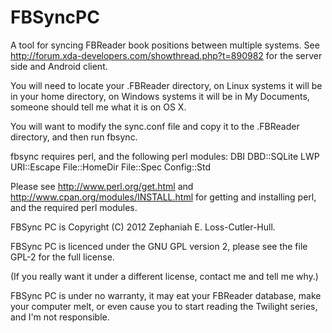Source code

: FBSyncPC
========

A tool for syncing FBReader book positions between multiple systems.  See
http://forum.xda-developers.com/showthread.php?t=890982 for the server side and
Android client.

You will need to locate your .FBReader directory, on Linux systems it will be
in your home directory, on Windows systems it will be in My Documents, someone
should tell me what it is on OS X.

You will want to modify the sync.conf file and copy it to the .FBReader
directory, and then run fbsync.

fbsync requires perl, and the following perl modules:
DBI
DBD::SQLite
LWP
URI::Escape
File::HomeDir
File::Spec
Config::Std

Please see http://www.perl.org/get.html and
http://www.cpan.org/modules/INSTALL.html for getting and installing perl, and
the required perl modules.


FBSync PC is Copyright (C) 2012 Zephaniah E. Loss-Cutler-Hull.

FBSync PC is licenced under the GNU GPL version 2, please see the file GPL-2
for the full license.

(If you really want it under a different license, contact me and tell me why.)

FBSync PC is under no warranty, it may eat your FBReader database, make your
computer melt, or even cause you to start reading the Twilight series, and I'm
not responsible.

§ **What the exercise asks**
Exact duplication is required for the lines above, from the line that contains "File::HomeDir" to the line that contains "FBSync PC is Copyright", inclusive; omit all others.

§ **Result for this exercise**
File::HomeDir
File::Spec
Config::Std

Please see http://www.perl.org/get.html and
http://www.cpan.org/modules/INSTALL.html for getting and installing perl, and
the required perl modules.


FBSync PC is Copyright (C) 2012 Zephaniah E. Loss-Cutler-Hull.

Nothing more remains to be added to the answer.